Using a multiple of sales to value stocks is often used as last results to justify the valuation of companies which have no record of earnings, or for which no other useful valuation methods apply. Used as a stand alone valuation parameters it becomes a suckers multiple.
I would only consider using a price to sales multiple to value an Internet company (or any other company) if that company has strong and stable (or improving) gross profit margins and a strong and predictable sales growth rate and I would only use it in conjunction with other valuation methods.
A price to sales ratio alone does not tell me if the stock is overvalued or undervalued. It helps me establish, based on sales growth, when I might expect the stock to be attractive based on traditional valuation methods.

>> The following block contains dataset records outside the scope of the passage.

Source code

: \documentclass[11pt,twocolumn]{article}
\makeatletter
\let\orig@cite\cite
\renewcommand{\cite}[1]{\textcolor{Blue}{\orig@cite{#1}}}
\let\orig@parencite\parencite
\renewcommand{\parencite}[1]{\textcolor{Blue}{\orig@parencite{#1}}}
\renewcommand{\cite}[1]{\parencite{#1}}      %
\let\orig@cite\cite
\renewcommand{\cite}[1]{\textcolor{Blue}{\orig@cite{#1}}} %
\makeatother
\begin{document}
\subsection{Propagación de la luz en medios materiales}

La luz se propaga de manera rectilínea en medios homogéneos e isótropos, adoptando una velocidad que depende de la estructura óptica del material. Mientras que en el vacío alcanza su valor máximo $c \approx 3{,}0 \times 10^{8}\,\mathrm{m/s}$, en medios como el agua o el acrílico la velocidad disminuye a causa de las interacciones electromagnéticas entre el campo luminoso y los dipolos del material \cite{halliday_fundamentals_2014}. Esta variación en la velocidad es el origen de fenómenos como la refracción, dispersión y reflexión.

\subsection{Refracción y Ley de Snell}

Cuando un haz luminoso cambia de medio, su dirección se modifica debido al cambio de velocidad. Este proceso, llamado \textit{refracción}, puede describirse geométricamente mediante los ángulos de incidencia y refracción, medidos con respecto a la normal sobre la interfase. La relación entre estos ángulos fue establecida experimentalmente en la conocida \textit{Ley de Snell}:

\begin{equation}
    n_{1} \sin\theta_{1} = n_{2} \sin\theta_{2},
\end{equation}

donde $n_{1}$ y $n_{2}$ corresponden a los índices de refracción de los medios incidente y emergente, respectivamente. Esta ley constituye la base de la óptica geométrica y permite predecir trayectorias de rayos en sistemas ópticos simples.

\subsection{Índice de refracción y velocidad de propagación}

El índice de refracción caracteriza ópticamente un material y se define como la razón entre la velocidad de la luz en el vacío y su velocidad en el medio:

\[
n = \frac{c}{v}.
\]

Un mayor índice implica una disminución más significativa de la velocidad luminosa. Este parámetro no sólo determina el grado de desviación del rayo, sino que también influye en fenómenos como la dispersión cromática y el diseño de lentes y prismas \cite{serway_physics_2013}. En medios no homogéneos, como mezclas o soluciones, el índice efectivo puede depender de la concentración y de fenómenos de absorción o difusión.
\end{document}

Let me explain. Let's assume that company ABC has a December 31 year-end. Last year they had sales of $100 million, gross profits of $25 million and a loss of $15 million. Let's also assume that its market cap is $400 million, or 4 times sales. Is the stock overvalued or undervalued? Who's to say?
Now, if sales are growing at a rate of 100% a year and show no signs of slowing down, gross margins remain stable and expense are not growing as fast as sales, then I could assume that in two years the company would have sales of some $400 million, a gross profit of $100 million and net income of let's say $50 million. Now the stock would be trading now at 8 times year 2 earnings. Is the stock overvalued or undervalued? Now we can start arguing about valuation.

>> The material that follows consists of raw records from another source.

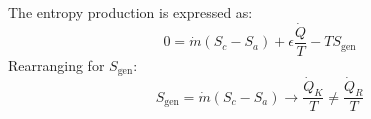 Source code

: The entropy production is expressed as:  
\[
0 = \dot{m}(S_c - S_a) + \epsilon \frac{\dot{Q}}{T} - T S_{\text{gen}}
\]  
Rearranging for \( S_{\text{gen}} \):  
\[
S_{\text{gen}} = \dot{m}(S_c - S_a) \to \frac{\dot{Q}_K}{T} \neq \frac{\dot{Q}_R}{T}
\]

There is way too much superficial talk on this thread about price to sales valuation without anyone trying to understand what it really means. You can't pick out just any valuation ratio to justify unrealistic valuations. I have said before that with BII the key in growth in sales and gross profit margins. Sales do not appear to be growing fast enough, given the company's current razor thin gross profit margin, for me to see net income any time soon. What do sales have to be at 8% gross profit margins to cover $20 million in expenses? We can all do the maths.
I am not suggesting that BII can't improve their gross profit margin. I am only pointing out that people on this thread are not focusing on the right thing.